I haven't posted for awhile. I haven't really had the time. The end of 2007 was a particularly trying time for me. I lost one of the men closest to me in the world. That man will be featured in a blog entry sometime soon. That loss, combined with a misunderstanding with a friend, lead to my re-evaluating my life, particularly my life in Boston.
Boston didn't come out looking particularly good from that eval. The early soul-searching was dark, and it proved to be a lonely time. I knew that something waited on the other side of my analysis. As 2007 wound down, I made some new, real friends. The turning to 2008 truly felt momentous.
It has proven so thus far. I'd let Boston affect me too much. I'd compromised myself. I can't let that happen anymore. All of the things that I've feared will not dictate my future.

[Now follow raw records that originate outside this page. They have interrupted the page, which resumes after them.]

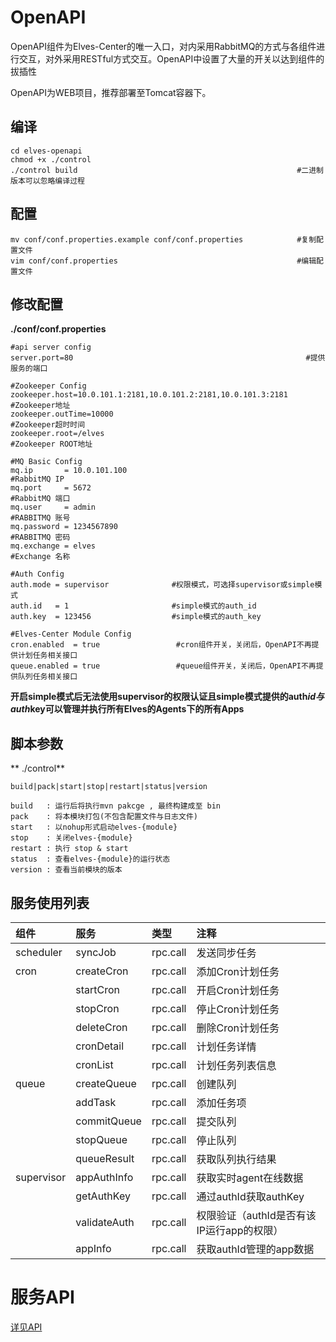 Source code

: # OpenAPI

OpenAPI组件为Elves-Center的唯一入口，对内采用RabbitMQ的方式与各组件进行交互，对外采用RESTful方式交互。OpenAPI中设置了大量的开关以达到组件的拔插性

OpenAPI为WEB项目，推荐部署至Tomcat容器下。

## 编译

```
cd elves-openapi
chmod +x ./control
./control build                                                 #二进制版本可以忽略编译过程
```

## 配置

```
mv conf/conf.properties.example conf/conf.properties            #复制配置文件
vim conf/conf.properties                                        #编辑配置文件
```


## 修改配置

**./conf/conf.properties**

```
#api server config
server.port=80                                                    #提供服务的端口

#Zookeeper Config
zookeeper.host=10.0.101.1:2181,10.0.101.2:2181,10.0.101.3:2181    #Zookeeper地址
zookeeper.outTime=10000                                           #Zookeeper超时时间
zookeeper.root=/elves                                             #Zookeeper ROOT地址

#MQ Basic Config
mq.ip       = 10.0.101.100                                          #RabbitMQ IP
mq.port     = 5672                                                  #RabbitMQ 端口
mq.user     = admin                                                 #RABBITMQ 账号
mq.password = 1234567890                                            #RABBITMQ 密码                             
mq.exchange = elves                                                 #Exchange 名称

#Auth Config                
auth.mode = supervisor              #权限模式，可选择supervisor或simple模式
auth.id   = 1                       #simple模式的auth_id
auth.key  = 123456                  #simple模式的auth_key

#Elves-Center Module Config
cron.enabled  = true                 #cron组件开关，关闭后，OpenAPI不再提供计划任务相关接口
queue.enabled = true                 #queue组件开关，关闭后，OpenAPI不再提供队列任务相关接口
```

**开启simple模式后无法使用supervisor的权限认证且simple模式提供的auth**_**id与auth**_**key可以管理并执行所有Elves的Agents下的所有Apps**

## 脚本参数

** ./control**

```
build|pack|start|stop|restart|status|version

build   : 运行后将执行mvn pakcge , 最终构建成至 bin
pack    : 将本模块打包(不包含配置文件与日志文件)
start   : 以nohup形式启动elves-{module}
stop    : 关闭elves-{module}
restart : 执行 stop & start
status  : 查看elves-{module}的运行状态
version : 查看当前模块的版本
```


## 服务使用列表

| **组件** | **服务** | **类型** | **注释** |
| :--- | :--- | :--- | :--- |
| scheduler | syncJob | rpc.call | 发送同步任务 |
| cron | createCron | rpc.call | 添加Cron计划任务 |
|  | startCron | rpc.call | 开启Cron计划任务 |
|  | stopCron | rpc.call | 停止Cron计划任务 |
|  | deleteCron | rpc.call | 删除Cron计划任务 |
|  | cronDetail | rpc.call | 计划任务详情 |
|  | cronList | rpc.call | 计划任务列表信息 |
| queue | createQueue | rpc.call | 创建队列 |
|  | addTask | rpc.call | 添加任务项 |
|  | commitQueue | rpc.call | 提交队列 |
|  | stopQueue | rpc.call | 停止队列 |
|  | queueResult | rpc.call | 获取队列执行结果 |
| supervisor | appAuthInfo | rpc.call | 获取实时agent在线数据 |
|  | getAuthKey | rpc.call | 通过authId获取authKey |
|  | validateAuth | rpc.call | 权限验证（authId是否有该IP运行app的权限） |
|  | appInfo | rpc.call | 获取authId管理的app数据 |

# 服务API

[详见API](/api.md)

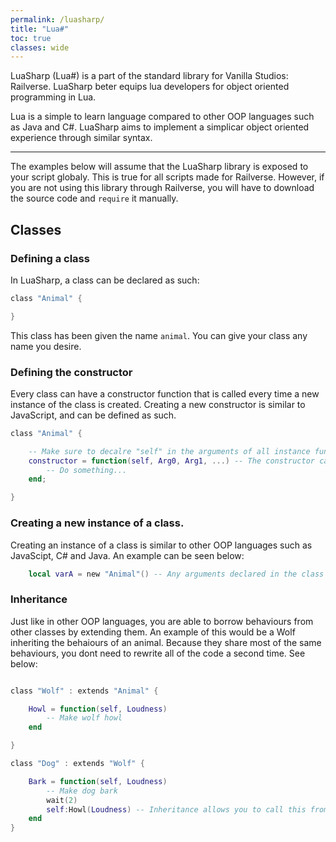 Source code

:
 ```yaml
---
permalink: /luasharp/
title: "Lua#"
toc: true
classes: wide
---
```


LuaSharp (Lua#) is a part of the standard library for Vanilla Studios: Railverse. LuaSharp beter equips lua developers for object oriented programming in Lua.

Lua is a simple to learn language compared to other OOP languages such as Java and C#. LuaSharp aims to implement a simplicar object oriented experience through similar syntax.

___

The examples below will assume that the LuaSharp library is exposed to your script globaly. This is true for all scripts made for Railverse. However, if you are not using this library through Railverse, you will have to download the source code and ``require`` it manually.

## Classes
### Defining a class
In LuaSharp, a class can be declared as such:

```lua
class "Animal" {

}
```

This class has been given the name `animal`. You can give your class any name you desire.

### Defining the constructor
Every class can have a constructor function that is called every time a new instance of the class is created. Creating a new constructor is similar to JavaScript, and can be defined as such.

```lua
class "Animal" {

    -- Make sure to decalre "self" in the arguments of all instance functions.
    constructor = function(self, Arg0, Arg1, ...) -- The constructor can have arguments passed in.
        -- Do something...
    end;

}
```

### Creating a new instance of a class.

Creating an instance of a class is similar to other OOP languages such as JavaScipt, C# and Java. An example can be seen below:
```lua
    local varA = new "Animal"() -- Any arguments declared in the class constructor can be passed here.
```

### Inheritance

Just like in other OOP languages, you are able to borrow behaviours from other classes by extending them. An example of this would be a Wolf inheriting the behaiours of an animal. Because they share most of the same behaviours, you dont need to rewrite all of the code a second time. See below:
```lua

class "Wolf" : extends "Animal" {

    Howl = function(self, Loudness)
        -- Make wolf howl
    end

}

class "Dog" : extends "Wolf" {

    Bark = function(self, Loudness)
        -- Make dog bark
        wait(2)
        self:Howl(Loudness) -- Inheritance allows you to call this from the inherited class.
    end
}
```
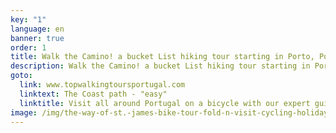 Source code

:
 ```yaml
---
key: "1"
language: en
banner: true
order: 1
title: Walk the Camino! a bucket List hiking tour starting in Porto, Portugal
description: Walk the Camino! a bucket List hiking tour starting in Porto, Portugal
goto:
  link: www.topwalkingtoursportugal.com
  linktext: The Coast path - "easy"
  linktitle: Visit all around Portugal on a bicycle with our expert guides
image: /img/the-way-of-st.-james-bike-tour-fold-n-visit-cycling-holidays-1738.jpg
---
```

It's time that Bobby G came back.
What does that mean, practically? Well, for one thing, I've had an incredibly momentous January. Incredibly momentous? What does that mean? Can't you write clearly? LOL.
Life isn't always clear. We do not see it all. Right now, I'm more scared about the future than I've ever been. The path that I was on last year is no longer good enough for me. I can do more. I will do more.

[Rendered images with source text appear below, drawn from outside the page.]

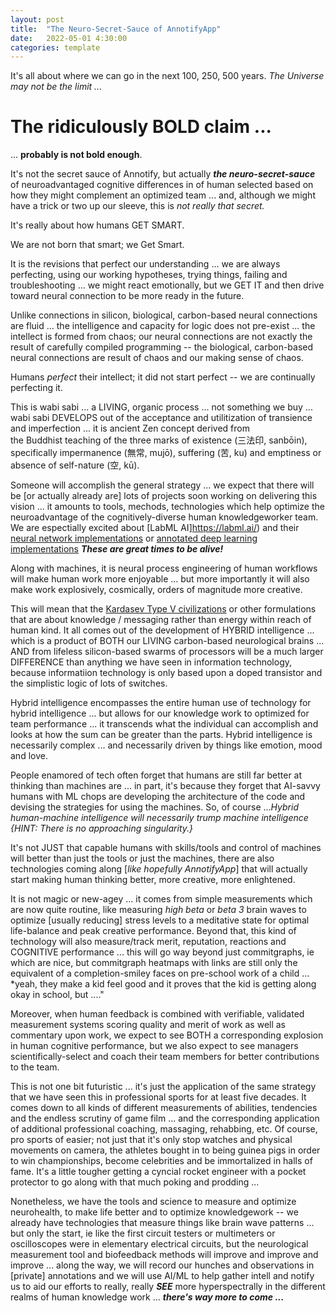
 ```yaml
---
layout: post
title:  "The Neuro-Secret-Sauce of AnnotifyApp"
date:   2022-05-01 4:30:00
categories: template
---
```



It's all about where we can go in the next 100, 250, 500 years. *The Universe may not be the limit ...*

# The ridiculously BOLD claim ...

... **probably is not bold enough**.

It's not the secret sauce of Annotify, but actually ***the neuro-secret-sauce*** of neuroadvantaged cognitive differences in of human selected based on how they might complement an optimized team ... and, although we might have a trick or two up our sleeve, this is *not really that secret.*

It's really about how humans GET SMART.

We are not born that smart; we Get Smart.

It is the revisions that perfect our understanding ... we are always perfecting, using our working hypotheses, trying things, failing and troubleshooting ... we might react emotionally, but we GET IT and then drive toward neural connection to be more ready in the future.

Unlike connections in silicon, biological, carbon-based neural connections are fluid ... the intelligence and capacity for logic does not pre-exist ... the intellect is formed from chaos; our neural connections are not exactly the result of carefully compiled programming -- the biological, carbon-based neural connections are result of chaos and our making sense of chaos.

Humans *perfect* their intellect; it did not start perfect -- we are continually perfecting it.

This is wabi sabi ... a LIVING, organic process ... not something we buy ... wabi sabi DEVELOPS out of the acceptance and utilitization of transience and imperfection ... it is ancient Zen concept derived from the Buddhist teaching of the three marks of existence (三法印, sanbōin), specifically impermanence (無常, mujō), suffering (苦, ku) and emptiness or absence of self-nature (空, kū).


Someone will accomplish the general strategy ... we expect that there will be [or actually already are] lots of projects soon working on delivering this vision ... it amounts to tools, mechods, technologies which help optimize the neuroadvantage of the cognitively-diverse human knowledgeworker team.  We are espectially excited about [LabML AI]https://labml.ai/) and their [neural network implementations](https://nn.labml.ai/index.html) or [annotated deep learning implementations](https://github.com/labmlai/annotated_deep_learning_paper_implementations.) ***These are great times to be alive!***

Along with machines, it is neural process engineering of human workflows will make human work more enjoyable ... but more importantly it will also make work explosively, cosmically, orders of magnitude more creative. 

This will mean that the [Kardasev Type V civilizations](https://en.wikipedia.org/wiki/Kardashev_scale) or other formulations that are about knowledge / messaging rather than energy within reach of human kind. It all comes out of the development of HYBRID intelligence ... which is a product of BOTH our LIVING carbon-based neurological brains ... AND from lifeless silicon-based swarms of processors will be a much larger DIFFERENCE than anything we have seen in information technology, because informatiion technology is only based upon a doped transistor and the simplistic logic of lots of switches.

Hybrid intelligence encompasses the entire human use of technology for hybrid intelligence ... but allows for our knowledge work to optimized for team performance ... it transcends what the individual can accomplish and looks at how the sum can be greater than the parts. Hybrid intelligence is necessarily complex ... and necessarily driven by things like emotion, mood and love.

People enamored of tech often forget that humans are still far better at thinking than machines are ... in part, it's because they forget that AI-savvy humans with ML chops are developing the architecture of the code and devising the strategies for using the machines. So, of course ...*Hybrid human-machine intelligence will necessarily trump machine intelligence {HINT: There is no approaching singularity.}* 

It's not JUST that capable humans with skills/tools and control of machines will better than just the tools or just the machines, there are also technologies coming along [*like hopefully AnnotifyApp*] that will actually start making human thinking better, more creative, more enlightened.

It is not magic or new-agey ... it comes from simple measurements which are now quite routine, like measuring *high beta* or *beta 3* brain waves to optimize [usually reducing] stress levels to a meditative state for optimal life-balance and peak creative performance. Beyond that, this kind of technology will also measure/track merit, reputation, reactions and COGNITIVE performance ... this will go way beyond just commitgraphs, ie which are nice, but commitgraph heatmaps with links are still only the equivalent of a completion-smiley faces on pre-school work of a child ... *yeah, they make a kid feel good and it proves that the kid is getting along okay in school, but ...." 

Moreover, when human feedback is combined with verifiable, validated measurement systems scoring quality and merit of work as well as commentary upon work, we expect to see BOTH a corresponding explosion in human cognitive performance, but we also expect to see managers scientifically-select and coach their team members for better contributions to the team.

This is not one bit futuristic ... it's just the application of the same strategy that we have seen this in professional sports for at least five decades. It comes down to all kinds of different measurements of abilities, tendencies and the endless scrutiny of game film ... and the corresponding application of additional professional coaching, massaging, rehabbing, etc. Of course, pro sports of easier; not just that it's only stop watches and physical movements on camera, the athletes bought in to being guinea pigs in order to win championships, become celebrities and be immortalized in halls of fame. It's a little tougher getting a cyncial rocket engineer with a pocket protector to go along with that much poking and prodding ... 

Nonetheless, we have the tools and science to measure and optimize neurohealth, to make life better and to optimize knowledgework -- we already have technologies that measure things like brain wave patterns ... but only the start, ie like the first circuit testers or multimeters  or oscilloscopes were in elementary electrical circuits, but the neurological measurement tool and biofeedback methods will improve and improve and improve ... along the way, we will record our hunches and observations in [private] annotations and we will use AI/ML to help gather intell and notify us to aid our efforts to really, really ***SEE*** more hyperspectrally in the different realms of human knowledge work ... ***there's way more to come ...***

I challenge you, I ask you, I plead with you to help me. Do more. Feel more. Be more, than you have been. The world awaits, for us to repair it.
G-d bless you.
1 comment:
This entry speaks of those times of our lives where we discover who we really are. I had my big epiphany in 2006, when I realized I had lived most of my life for others and for what was expected of me, rather than what I wanted to do.
I hope that you have gotten back on track with yourself, whatever that may be.